Some white sturgeon populations on the Pacific Coast are abundant enough to support limited recreational and commercial fishing, but Alabama sturgeon are so rare that none have been caught for years.
Across America, dams still keep some sturgeon populations low by blocking ancient spawning routes, and among the modern dangers the fish face are rising water temperatures from climate change and the sharp propellers of cargo ships.
The challenge remains steep and it will take decades to measure a population's recovery, experts say, with sturgeon sometimes living longer than humans. And they spawn infrequently, often requiring half a century to bounce back from overfishing.
Environmentalists, keen for the bounce-back not to buckle, warn that more attention to conservation efforts is needed.
"They've survived relatively unchanged for 200 million years," said Jeff Miller, at the Center for Biological Diversity, which is planning a lawsuit seeking federal safeguards for sturgeon in the Great Lakes and Mississippi River watersheds. "If they're going to survive us, they're going to need additional protection."
Sturgeon swam with the dinosaurs, bony plates line their bodies, whisker-like barbels hang from their chins, and their toothless mouths telescope out and vacuum up anything from worms to mussels.
Their meat fed Native Americans, the starving settlers of Jamestown and the Lewis and Clark expedition. Delaware River shad fishermen would yank up their nets as thousands of sturgeons swam towards spawning grounds.
Then came caviar. The Russian delicacy of salt-cured sturgeon eggs became a fad for Europe's new middle class —and that took a heavy toll on American sturgeon.
"People just massacred them, just like we massacred the buffalo," said Inga Saffron, author of the 2002 history "Caviar."
"The difference being they were catching the sturgeon as they were migrating to spawn," she said. "Not only did they kill the fish, they killed future generations of fish."
By 1900, American sturgeon populations were collapsing, dams were going up and pollution sucked oxygen from rivers.
But as decades passed, fishing bans took effect, and environmental laws became stronger.
Among the species showing improvement is Atlantic sturgeon, whose range stretches from Florida to eastern Canada.
The population around the Chesapeake Bay was feared to be extinct in the mid-1990s but now thousands are believed to be there, according to Virginia Commonwealth University scientists.
Last fall, Matthew Balazik, a sturgeon research ecologist with the university and the U.S. Army Corps of Engineers, netted more than 200 baby Atlantic sturgeon in the James River — the first seen there in years. "This could be a kind of a comeback generation," Balazik said.
While not every river is seeing improvement, overall Atlantic sturgeon appear to be slowly recovering after a species-wide fishing moratorium went into effect in 1998, according to Atlantic States Marine Fisheries Commission analysis.
The shortnose sturgeon also shows signs of bouncing back, with the population nearly doubling from about 5,100 in the late 1970s to more than 9,400 around 2000 in Maine's Kennebec River - and likely, researchers say, still rising.
Wippelhauser credits cleaner water: "They used to just dump sewage into the river.

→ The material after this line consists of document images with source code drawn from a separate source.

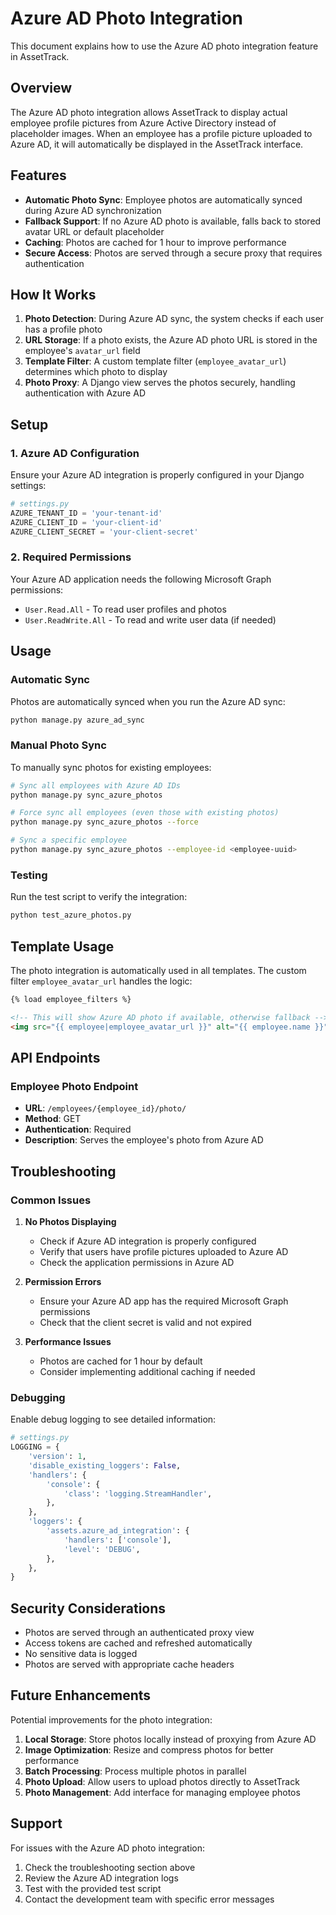 # Azure AD Photo Integration

This document explains how to use the Azure AD photo integration feature in AssetTrack.

## Overview

The Azure AD photo integration allows AssetTrack to display actual employee profile pictures from Azure Active Directory instead of placeholder images. When an employee has a profile picture uploaded to Azure AD, it will automatically be displayed in the AssetTrack interface.

## Features

- **Automatic Photo Sync**: Employee photos are automatically synced during Azure AD synchronization
- **Fallback Support**: If no Azure AD photo is available, falls back to stored avatar URL or default placeholder
- **Caching**: Photos are cached for 1 hour to improve performance
- **Secure Access**: Photos are served through a secure proxy that requires authentication

## How It Works

1. **Photo Detection**: During Azure AD sync, the system checks if each user has a profile photo
2. **URL Storage**: If a photo exists, the Azure AD photo URL is stored in the employee's `avatar_url` field
3. **Template Filter**: A custom template filter (`employee_avatar_url`) determines which photo to display
4. **Photo Proxy**: A Django view serves the photos securely, handling authentication with Azure AD

## Setup

### 1. Azure AD Configuration

Ensure your Azure AD integration is properly configured in your Django settings:

```python
# settings.py
AZURE_TENANT_ID = 'your-tenant-id'
AZURE_CLIENT_ID = 'your-client-id'
AZURE_CLIENT_SECRET = 'your-client-secret'
```

### 2. Required Permissions

Your Azure AD application needs the following Microsoft Graph permissions:
- `User.Read.All` - To read user profiles and photos
- `User.ReadWrite.All` - To read and write user data (if needed)

## Usage

### Automatic Sync

Photos are automatically synced when you run the Azure AD sync:

```bash
python manage.py azure_ad_sync
```

### Manual Photo Sync

To manually sync photos for existing employees:

```bash
# Sync all employees with Azure AD IDs
python manage.py sync_azure_photos

# Force sync all employees (even those with existing photos)
python manage.py sync_azure_photos --force

# Sync a specific employee
python manage.py sync_azure_photos --employee-id <employee-uuid>
```

### Testing

Run the test script to verify the integration:

```bash
python test_azure_photos.py
```

## Template Usage

The photo integration is automatically used in all templates. The custom filter `employee_avatar_url` handles the logic:

```html
{% load employee_filters %}

<!-- This will show Azure AD photo if available, otherwise fallback -->
<img src="{{ employee|employee_avatar_url }}" alt="{{ employee.name }}">
```

## API Endpoints

### Employee Photo Endpoint

- **URL**: `/employees/{employee_id}/photo/`
- **Method**: GET
- **Authentication**: Required
- **Description**: Serves the employee's photo from Azure AD

## Troubleshooting

### Common Issues

1. **No Photos Displaying**
   - Check if Azure AD integration is properly configured
   - Verify that users have profile pictures uploaded to Azure AD
   - Check the application permissions in Azure AD

2. **Permission Errors**
   - Ensure your Azure AD app has the required Microsoft Graph permissions
   - Check that the client secret is valid and not expired

3. **Performance Issues**
   - Photos are cached for 1 hour by default
   - Consider implementing additional caching if needed

### Debugging

Enable debug logging to see detailed information:

```python
# settings.py
LOGGING = {
    'version': 1,
    'disable_existing_loggers': False,
    'handlers': {
        'console': {
            'class': 'logging.StreamHandler',
        },
    },
    'loggers': {
        'assets.azure_ad_integration': {
            'handlers': ['console'],
            'level': 'DEBUG',
        },
    },
}
```

## Security Considerations

- Photos are served through an authenticated proxy view
- Access tokens are cached and refreshed automatically
- No sensitive data is logged
- Photos are served with appropriate cache headers

## Future Enhancements

Potential improvements for the photo integration:

1. **Local Storage**: Store photos locally instead of proxying from Azure AD
2. **Image Optimization**: Resize and compress photos for better performance
3. **Batch Processing**: Process multiple photos in parallel
4. **Photo Upload**: Allow users to upload photos directly to AssetTrack
5. **Photo Management**: Add interface for managing employee photos

## Support

For issues with the Azure AD photo integration:

1. Check the troubleshooting section above
2. Review the Azure AD integration logs
3. Test with the provided test script
4. Contact the development team with specific error messages

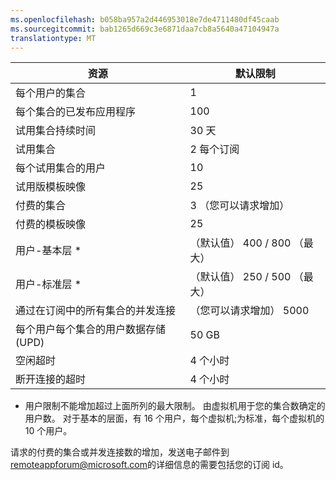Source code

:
 ```yaml
---
ms.openlocfilehash: b058ba957a2d446953018e7de4711480df45caab
ms.sourcegitcommit: bab1265d669c3e6871daa7cb8a5640a47104947a
translationtype: MT
---
```


|资源 | 默认限制|
|--------------|--------|
|每个用户的集合| 1|
|每个集合的已发布应用程序| 100|    
|试用集合持续时间| 30 天|
|试用集合| 2 每个订阅|
|每个试用集合的用户| 10|
|试用版模板映像| 25|
|付费的集合| 3 （您可以请求增加）|
|付费的模板映像| 25|  
|用户-基本层 *| （默认值） 400 / 800 （最大）|
|用户-标准层 *| （默认值） 250 / 500 （最大）|
|通过在订阅中的所有集合的并发连接| （您可以请求增加） 5000|
|每个用户每个集合的用户数据存储 (UPD)| 50 GB|
|空闲超时| 4 个小时|
|断开连接的超时| 4 个小时|

* 用户限制不能增加超过上面所列的最大限制。 由虚拟机用于您的集合数确定的用户数。 对于基本的层面，有 16 个用户，每个虚拟机;为标准，每个虚拟机的 10 个用户。

请求的付费的集合或并发连接数的增加，发送电子邮件到[remoteappforum@microsoft.com](mailto:remoteappforum@microsoft.com)的详细信息的需要包括您的订阅 id。 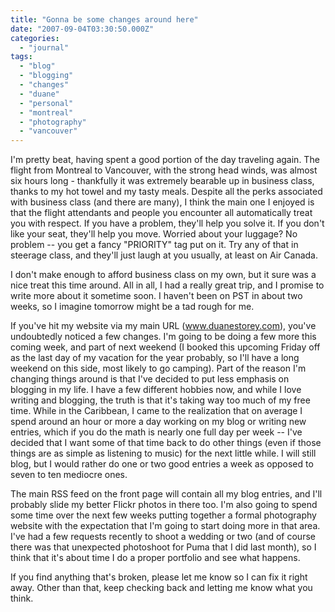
```yaml
---
title: "Gonna be some changes around here"
date: "2007-09-04T03:30:50.000Z"
categories: 
  - "journal"
tags: 
  - "blog"
  - "blogging"
  - "changes"
  - "duane"
  - "personal"
  - "montreal"
  - "photography"
  - "vancouver"
---
```


I'm pretty beat, having spent a good portion of the day traveling again. The flight from Montreal to Vancouver, with the strong head winds, was almost six hours long - thankfully it was extremely bearable up in business class, thanks to my hot towel and my tasty meals. Despite all the perks associated with business class (and there are many), I think the main one I enjoyed is that the flight attendants and people you encounter all automatically treat you with respect. If you have a problem, they'll help you solve it. If you don't like your seat, they'll help you move. Worried about your luggage? No problem -- you get a fancy "PRIORITY" tag put on it. Try any of that in steerage class, and they'll just laugh at you usually, at least on Air Canada.

I don't make enough to afford business class on my own, but it sure was a nice treat this time around. All in all, I had a really great trip, and I promise to write more about it sometime soon. I haven't been on PST in about two weeks, so I imagine tomorrow might be a tad rough for me.

If you've hit my website via my main URL (www.duanestorey.com), you've undoubtedly noticed a few changes. I'm going to be doing a few more this coming week, and part of next weekend (I booked this upcoming Friday off as the last day of my vacation for the year probably, so I'll have a long weekend on this side, most likely to go camping). Part of the reason I'm changing things around is that I've decided to put less emphasis on blogging in my life. I have a few different hobbies now, and while I love writing and blogging, the truth is that it's taking way too much of my free time. While in the Caribbean, I came to the realization that on average I spend around an hour or more a day working on my blog or writing new entries, which if you do the math is nearly one full day per week -- I've decided that I want some of that time back to do other things (even if those things are as simple as listening to music) for the next little while. I will still blog, but I would rather do one or two good entries a week as opposed to seven to ten mediocre ones.

The main RSS feed on the front page will contain all my blog entries, and I'll probably slide my better Flickr photos in there too. I'm also going to spend some time over the next few weeks putting together a formal photography website with the expectation that I'm going to start doing more in that area. I've had a few requests recently to shoot a wedding or two (and of course there was that unexpected photoshoot for Puma that I did last month), so I think that it's about time I do a proper portfolio and see what happens.

If you find anything that's broken, please let me know so I can fix it right away. Other than that, keep checking back and letting me know what you think.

There were paper mills that used to dump chemicals in."
Lake sturgeon are waging a slow but steady comeback, benefiting from fishing limits and stocking programs, some by Native American tribes. But dam construction over more than a century has slowed the recovery.
One solution has been a fish elevator and tanks that haul them around two hydroelectric dams on the Menominee River, which flows between Wisconsin and Michigan's Upper Peninsula.
The species still faces various threats including the Gulf Coast's ever-warmer waters, said Adam Kaeser, an aquatic ecologist with the U.S. Fish and Wildlife Service.
Decimated by dams, only one Alabama sturgeon has been caught since 2007, but DNA tests of river water confirm some are still there.
"They're hanging on," said biologist Steve Rider with the Alabama Department of Conservation and Natural Resources. "But they're barely hanging on."